When your node is ready you will receive an email from the system with the subject "Cluster interactive: time begun" which will tell you the name of the cluster machine available to you.

After approximately 75% of your time has passed the system will send you an email warning. This would be a good time to get an extension if you are needing one. DO NOT wait until the last minute if you need a time extension on your node. You will receive another email warning approximately one hour from the end of your requested time. When your time expires the system will kill all processes you have running on that node.

If you finish your work before your allocation ends, please release the node. The original email you received has the terminate command in it. The argument to the --terminate option is the unique job id for your job. For example:

nodescheduler --terminate 3001

All nodes are the same and have the same access to Lustre. It's best to release a node when you're through and then request another when ready, rather than locking one up for weeks at a time and leaving it idle.
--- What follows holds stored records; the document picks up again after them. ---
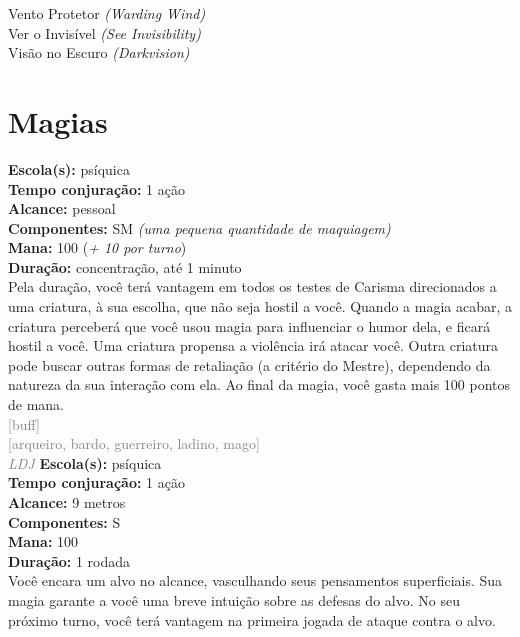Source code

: \documentclass{RPG_Adventure}[2021/10/20]
\begin{document}
{\normalsize Vento Protetor \textit{(Warding Wind)}\\ }
{\normalsize Ver o Invisível \textit{(See Invisibility)}\\ }
{\normalsize Visão no Escuro \textit{(Darkvision)}\\ }
\jump\chapter{Magias}\n\n{}
{\small \t \textbf{Escola(s):} psíquica\\\t \textbf{Tempo conjuração:} 1 ação\\\t \textbf{Alcance:} pessoal\\\t \textbf{Componentes:} SM \textit{(uma pequena quantidade de maquiagem)}\\\t \textbf{Mana:} 100 (\textit{+ 10 por turno})\\\t \textbf{Duração:} concentração, até 1 minuto\\}
{\normalsize Pela duração, você terá vantagem em todos os testes de Carisma direcionados a uma criatura, à sua escolha, que não seja hostil a você. Quando a magia acabar, a criatura perceberá que você usou magia para influenciar o humor dela, e ficará hostil a você. Uma criatura propensa a violência irá atacar você. Outra criatura pode buscar outras formas de retaliação (a critério do Mestre), dependendo da natureza da sua interação com ela. Ao final da magia, você gasta mais 100 pontos de mana.\\}
{\scriptsize \textcolor{gray}{[buff]\\}}
{\scriptsize \textcolor{gray}{[arqueiro, bardo, guerreiro, ladino, mago]\\}}
{\tiny \textcolor{gray}{\textit{LDJ}}}\jump{}
{\small \t \textbf{Escola(s):} psíquica\\\t \textbf{Tempo conjuração:} 1 ação\\\t \textbf{Alcance:} 9 metros\\\t \textbf{Componentes:} S\\\t \textbf{Mana:} 100\\\t \textbf{Duração:} 1 rodada\\}
{\normalsize Você encara um alvo no alcance, vasculhando seus pensamentos superficiais. Sua magia garante a você uma breve intuição sobre as defesas do alvo. No seu próximo turno, você terá vantagem na primeira jogada de ataque contra o alvo.\\}
\end{document}
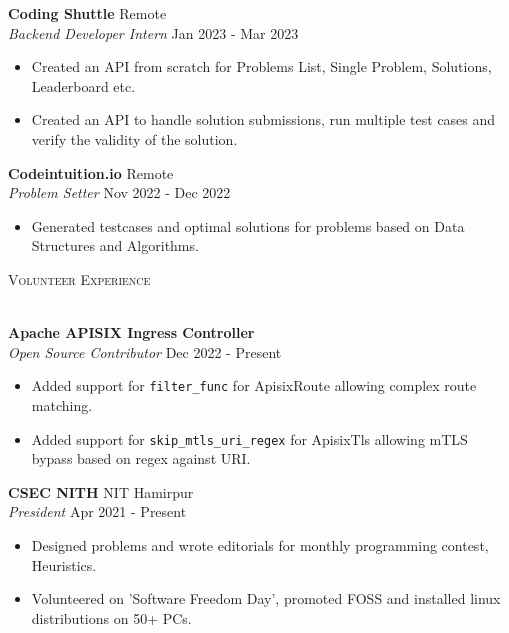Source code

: \documentclass[a4paper]{article}
\newcommand{\lineunder} {
    \vspace*{-8pt} \\
    \hspace*{-18pt} \hrulefill \\
}
\newcommand{\header} [1] {
    {\hspace*{-18pt}\vspace*{6pt} \textsc{#1}}
    \vspace*{-6pt} \lineunder
}
\begin{document}
\textbf{Coding Shuttle} \hfill Remote\\
\textit{Backend Developer Intern} \hfill Jan 2023 - Mar 2023\\
\begin{itemize}
  \item Created an API from scratch for Problems List, Single Problem, Solutions, Leaderboard etc.
	\item Created an API to handle solution submissions, run multiple test cases and verify the validity of the solution.
\end{itemize}
\vspace{1.5mm}

\textbf{Codeintuition.io} \hfill Remote\\
\textit{Problem Setter} \hfill Nov 2022 - Dec 2022\\
\begin{itemize}
	\item Generated testcases and optimal solutions for problems based on Data Structures and Algorithms.
\end{itemize}
\vspace{1.5mm}


\header{Volunteer Experience}
\vspace{1mm}

\textbf{Apache APISIX Ingress Controller}\\
\textit{Open Source Contributor} \hfill Dec 2022 - Present\\
\begin{itemize}
	\item Added support for \texttt{filter\_func} for ApisixRoute allowing complex route matching.
    \item Added support for \texttt{skip\_mtls\_uri\_regex} for ApisixTls allowing mTLS bypass based on regex against URI.
\end{itemize}
\vspace{1.5mm}

\textbf{CSEC NITH} \hfill NIT Hamirpur\\
\textit{President} \hfill Apr 2021 - Present\\
\begin{itemize}
	\item Designed problems and wrote editorials for monthly programming contest, Heuristics.
	\item Volunteered on 'Software Freedom Day', promoted FOSS and installed linux distributions on 50+ PCs.
\end{itemize}
\vspace{1.5mm}
\end{document}
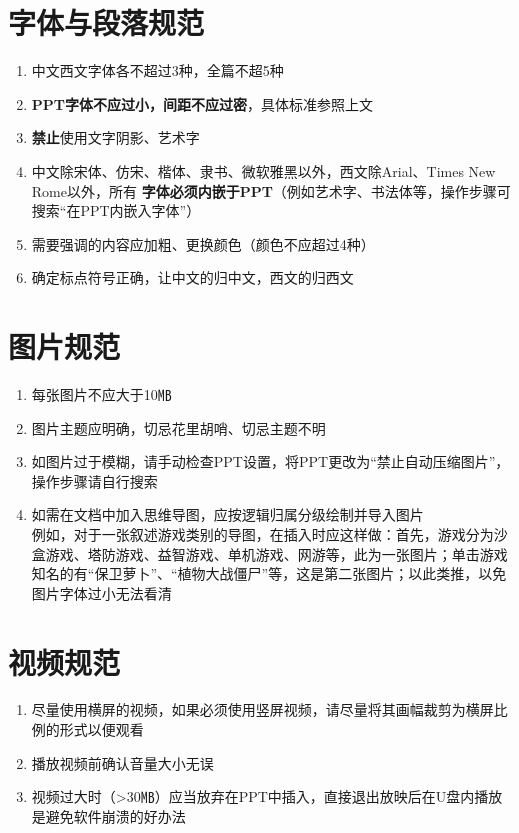 \section[字体与段落规范]{字体与段落规范}
\begin{enumerate}
    \item 中文西文字体各不超过3种，全篇不超5种
    \item \textbf{PPT字体不应过小，间距不应过密}，具体标准参照上文
    \item \textbf{禁止}使用文字阴影、艺术字
    \item 中文除宋体、仿宋、楷体、隶书、微软雅黑以外，西文除Arial、Times New Rome以外，所有 \textbf{字体必须内嵌于PPT}（例如艺术字、书法体等，操作步骤可搜索“在PPT内嵌入字体”）
    \item 需要强调的内容应加粗、更换颜色（颜色不应超过4种）
    \item 确定标点符号正确，让中文的归中文，西文的归西文
\end{enumerate}

\section[图片规范]{图片规范}
\begin{enumerate}
    \item 每张图片不应大于10㎆\footnotemark
    \item 图片主题应明确，切忌花里胡哨、切忌主题不明
    \item 如图片过于模糊，请手动检查PPT设置，将PPT更改为“禁止自动压缩图片”，操作步骤请自行搜索
    \item 如需在文档中加入思维导图，应按逻辑归属分级绘制并导入图片\\
          例如，对于一张叙述游戏类别的导图，在插入时应这样做：首先，游戏分为沙盒游戏、塔防游戏、益智游戏、单机游戏、网游等，此为一张图片；单击游戏知名的有“保卫萝卜”、“植物大战僵尸”等，这是第二张图片；以此类推，以免图片字体过小无法看清
\end{enumerate}

\section[视频规范]{视频规范}
\begin{enumerate}
    \item 尽量使用横屏的视频，如果必须使用竖屏视频，请尽量将其画幅裁剪为横屏比例的形式以便观看
    \item 播放视频前确认音量大小无误
    \item 视频过大时（>30㎆）应当放弃在PPT中插入，直接退出放映后在U盘内播放是避免软件崩溃的好办法
\end{enumerate}

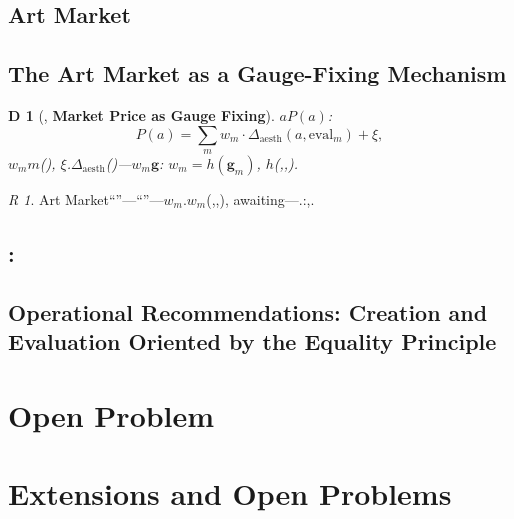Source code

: \documentclass[12pt,a4paper]{article}
\newtheorem{definition}[theorem]Definition
\theoremstyle{remark}
\newtheorem{remark}[theorem]Remark
\newcommand{\AudCoord}{\mathcal{C}_{\text{aud}}}
\newcommand{\AesthDelta}{\Delta_{\text{aesth}}}
\newcommand{\GParam}{\mathbf{g}}
\begin{document}
\subsection{Art Market}
\subsection{The Art Market as a Gauge-Fixing Mechanism}
\begin{definition}[, \textbf{Market Price as Gauge Fixing}]\label{def:market_gauge}
$a$$P(a)$: 
\begin{equation}\label{eq:market_gauge_fix}
 P(a) = \sum_{m} w_m \cdot \AesthDelta(a, \text{eval}_m) + \xi,
\end{equation}
$w_m$$m$(), $\xi$.$\AesthDelta$()---$w_m$$\GParam$: $w_m = h(\GParam_m)$, $h$(,,).
\end{definition}
\begin{remark}
Art Market``''---``''---$w_m$.$w_m$(,,), awaiting---.:,.
\end{remark}
\subsection{:}
\subsection{Operational Recommendations: Creation and Evaluation Oriented by the Equality Principle}
\begin{enumerate}[label=\textbf{ \arabic*.}, leftmargin=*]
 \item \textbf{:}
 ``?''---.: ``$\AesthDelta$?$\AesthDelta$?''---.{\kaishu}(Les Demoiselles d'Avignon, 1907)$\AesthDelta$---..
 \item \textbf{:}
, $\AudCoord$---(), (``''), $\GParam$().---.
 \item \textbf{(,}$.}
 ``Artistic Value''---$\GParam$.,,.,.
 \item \textbf{:}
 ``'', : ``, $\AesthDelta$.''---,.
\end{enumerate}
\section{Open Problem}
\section{Extensions and Open Problems}
\end{document}
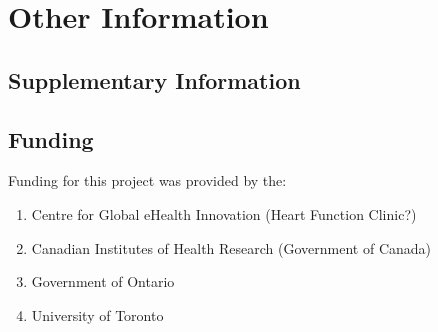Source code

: \documentclass[]{article}
\begin{document}
\section{Other Information}
\subsection{Supplementary Information} %

\subsection{Funding} %
Funding for this project was provided by the:
\begin{enumerate}[label=,itemsep=0mm]
	\item Centre for Global eHealth Innovation (Heart Function Clinic?)  %
	\item Canadian Institutes of Health Research (Government of Canada)
	\item Government of Ontario
	\item University of Toronto
\end{enumerate} 



\end{document}
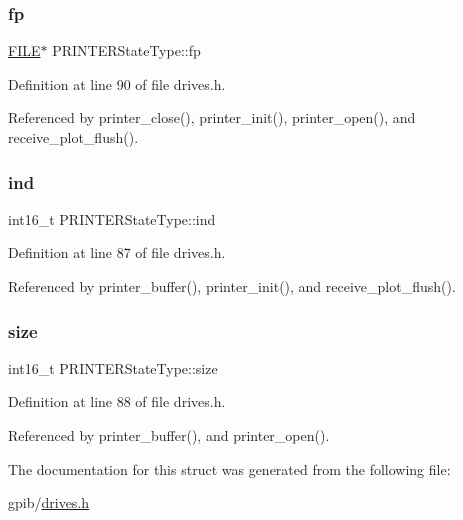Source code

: \subsubsection{\texorpdfstring{fp}{fp}}
{\footnotesize\ttfamily \hyperlink{posix_8h_aed4dabeb9f7c518ded42f930a04abce8}{F\+I\+LE}$\ast$ P\+R\+I\+N\+T\+E\+R\+State\+Type\+::fp}



Definition at line 90 of file drives.\+h.



Referenced by printer\+\_\+close(), printer\+\_\+init(), printer\+\_\+open(), and receive\+\_\+plot\+\_\+flush().

\mbox{\label{structPRINTERStateType_a7d8873d0011f31d7dd00c2b7e0d362bd}} 
\subsubsection{\texorpdfstring{ind}{ind}}
{\footnotesize\ttfamily int16\+\_\+t P\+R\+I\+N\+T\+E\+R\+State\+Type\+::ind}



Definition at line 87 of file drives.\+h.



Referenced by printer\+\_\+buffer(), printer\+\_\+init(), and receive\+\_\+plot\+\_\+flush().

\mbox{\label{structPRINTERStateType_ac6d8323e47879ed58e7fa2cc7cfd7c30}} 
\subsubsection{\texorpdfstring{size}{size}}
{\footnotesize\ttfamily int16\+\_\+t P\+R\+I\+N\+T\+E\+R\+State\+Type\+::size}



Definition at line 88 of file drives.\+h.



Referenced by printer\+\_\+buffer(), and printer\+\_\+open().



The documentation for this struct was generated from the following file\+:\begin{DoxyCompactItemize}
\item 
gpib/\hyperlink{drives_8h}{drives.\+h}\end{DoxyCompactItemize}
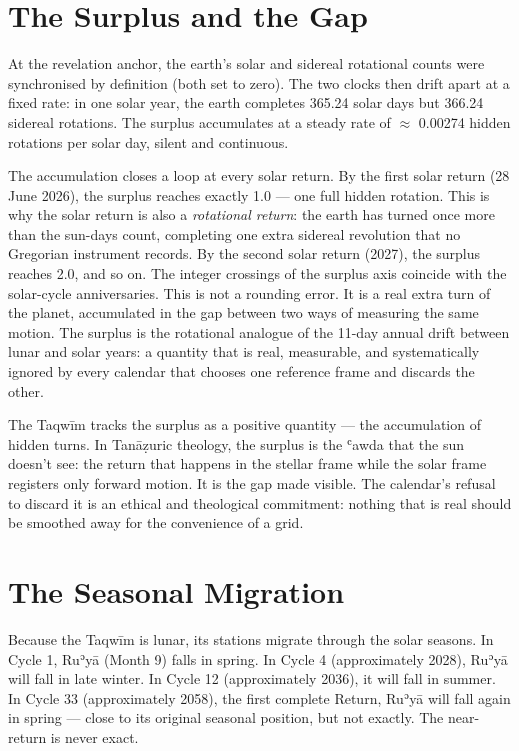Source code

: \hypertarget{the-surplus-and-the-gap}{%
\section{The Surplus and the Gap}\label{the-surplus-and-the-gap}}

At the revelation anchor, the earth's solar and sidereal rotational counts were synchronised by definition (both set to zero). The two clocks then drift apart at a fixed rate: in one solar year, the earth completes 365.24 solar days but 366.24 sidereal rotations. The surplus accumulates at a steady rate of \(\approx\) 0.00274 hidden rotations per solar day, silent and continuous.

The accumulation closes a loop at every solar return. By the first solar return (28 June 2026), the surplus reaches exactly 1.0 --- one full hidden rotation. This is why the solar return is also a \emph{rotational return}: the earth has turned once more than the sun-days count, completing one extra sidereal revolution that no Gregorian instrument records. By the second solar return (2027), the surplus reaches 2.0, and so on. The integer crossings of the surplus axis coincide with the solar-cycle anniversaries. This is not a rounding error. It is a real extra turn of the planet, accumulated in the gap between two ways of measuring the same motion. The surplus is the rotational analogue of the 11-day annual drift between lunar and solar years: a quantity that is real, measurable, and systematically ignored by every calendar that chooses one reference frame and discards the other.

The Taqwīm tracks the surplus as a positive quantity --- the accumulation of hidden turns. In Tanāẓuric theology, the surplus is the ʿawda that the sun doesn't see: the return that happens in the stellar frame while the solar frame registers only forward motion. It is the gap made visible. The calendar's refusal to discard it is an ethical and theological commitment: nothing that is real should be smoothed away for the convenience of a grid.

\hypertarget{the-seasonal-migration}{%
\section{The Seasonal Migration}\label{the-seasonal-migration}}

Because the Taqwīm is lunar, its stations migrate through the solar seasons. In Cycle 1, Ruʾyā (Month 9) falls in spring. In Cycle 4 (approximately 2028), Ruʾyā will fall in late winter. In Cycle 12 (approximately 2036), it will fall in summer. In Cycle 33 (approximately 2058), the first complete Return, Ruʾyā will fall again in spring --- close to its original seasonal position, but not exactly. The near-return is never exact.

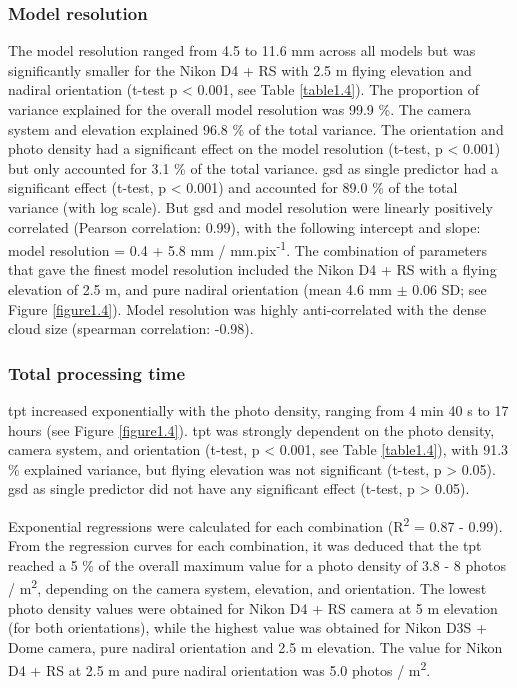 \subsubsection{Model resolution}\label{chapitre1_3.1.3}
The model resolution ranged from 4.5 to 11.6 mm across all models but was significantly smaller for the Nikon D4 + RS with 2.5 m flying elevation and nadiral orientation (t-test p < 0.001, see Table \ref{table1.4}). The proportion of variance explained for the overall model resolution was 99.9 \%. The camera system and elevation explained 96.8 \% of the total variance. The orientation and photo density had a significant effect on the model resolution (t-test, p < 0.001) but only accounted for 3.1 \% of the total variance. \acrshort{gsd} as single predictor had a significant effect (t-test, p < 0.001) and accounted for 89.0 \% of the total variance (with log scale). But \acrshort{gsd} and model resolution were linearly positively correlated (Pearson correlation: 0.99), with the following intercept and slope: model resolution = 0.4 + 5.8 mm / mm.pix\textsuperscript{-1}. The combination of parameters that gave the finest model resolution included the Nikon D4 + RS with a flying elevation of 2.5 m, and pure nadiral orientation (mean 4.6 mm $\pm$ 0.06 SD; see Figure \ref{figure1.4}). Model resolution was highly anti-correlated with the dense cloud size (spearman correlation: -0.98).

\subsubsection{Total processing time}\label{chapitre1_3.1.4}
\acrshort{tpt} increased exponentially with the photo density, ranging from 4 min 40 s to 17 hours (see Figure \ref{figure1.4}). \acrshort{tpt} was strongly dependent on the photo density, camera system, and orientation (t-test, p < 0.001, see Table \ref{table1.4}), with 91.3 \% explained variance, but flying elevation was not significant (t-test, p > 0.05). \acrshort{gsd} as single predictor did not have any significant effect (t-test, p > 0.05).

Exponential regressions were calculated for each combination (R\textsuperscript{2} = 0.87 - 0.99). From the regression curves for each combination, it was deduced that the \acrshort{tpt} reached a 5 \% of the overall maximum value for a photo density of 3.8 - 8 photos / m\textsuperscript{2}, depending on the camera system, elevation, and orientation. The lowest photo density values were obtained for Nikon D4 + RS camera at 5 m elevation (for both orientations), while the highest value was obtained for Nikon D3S + Dome camera, pure nadiral orientation and 2.5 m elevation. The value for Nikon D4 + RS at 2.5 m and pure nadiral orientation was 5.0 photos / m\textsuperscript{2}.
Only one user per node is allowed for interactive time.

To Submit a CASA Job to Torque

Users may want to use this method if they don't need to interact with CASA.  NOTE: nm-* and cv-* type accounts have their home set to the Lustre filesystem.  NRAO staff are on a different filesystem and therefore should set WORK_DIR to their Lustre area.

Create a Submit Script

Create a cluster.req file like the following.  (this is an example for the nmpost cluster)

# This is a config file for submitting jobs to the cluster scheduler.
# The COMMAND is expected to be a script or binary.
# This config file happens to be for running casa.

#
# These are required
#
WORK_DIR="/lustre/aoc/observers/nm-4386"
COMMAND="/lustre/aoc/observers/nm-4386/run_casa.sh"
# Please use at least one of MEM, PMEM, VMEM, PVMEM. Or use MEMORY.
#MEM="16gb"    # physmem used by job. Ignored if NUM_NODES > 1. Won't kill job.
PMEM="16gb"    # physmem used by any process. Won't kill job.
#VMEM="16gb"    # physmem + virtmem used by job. Kills job if exceeded.
PVMEM="16gb"    # physmem + virtmen used by any process. Kills job if exceeded.
#MEMORY="16gb"    # sets MEM and PMEM (Deprecated).
# # These are optional # #NUM_NODES="2" # default is 1 #NUM_CORES="4" # default is 1 #MAILTO="nm-4386" # default is the user submitting the job #QUEUE="batch" # default is the batch queue #STDOUT="my_out" # file relative to WORK_DIR. default is no output #STDERR="my_err" # file relative to WORK_DIR. default is no output #UMASK="0117" # default is 0077 # MAIL_OPTIONS: # n no mail will be sent. # a mail is sent when the job is aborted by the batch system. # b mail is sent when the job begins execution. # e mail is sent when the job terminates. MAIL_OPTIONS="abe" # default is "n" therefore no email
# JOB_NAME: <= 15 non-whitespace characters. First character alphabetic. #JOB_NAME="testing1" # default is _qsub.

Create a Run Script

Create a run_casa.sh file like the following.  (this is an example for the nmpost cluster)

#!/bin/sh

#This script is ment to be set in the COMMAND variable
#in the configure file to submit.  That submit script will create the
#clusterspec file for us in the WORK_DIR we specified in the configure file.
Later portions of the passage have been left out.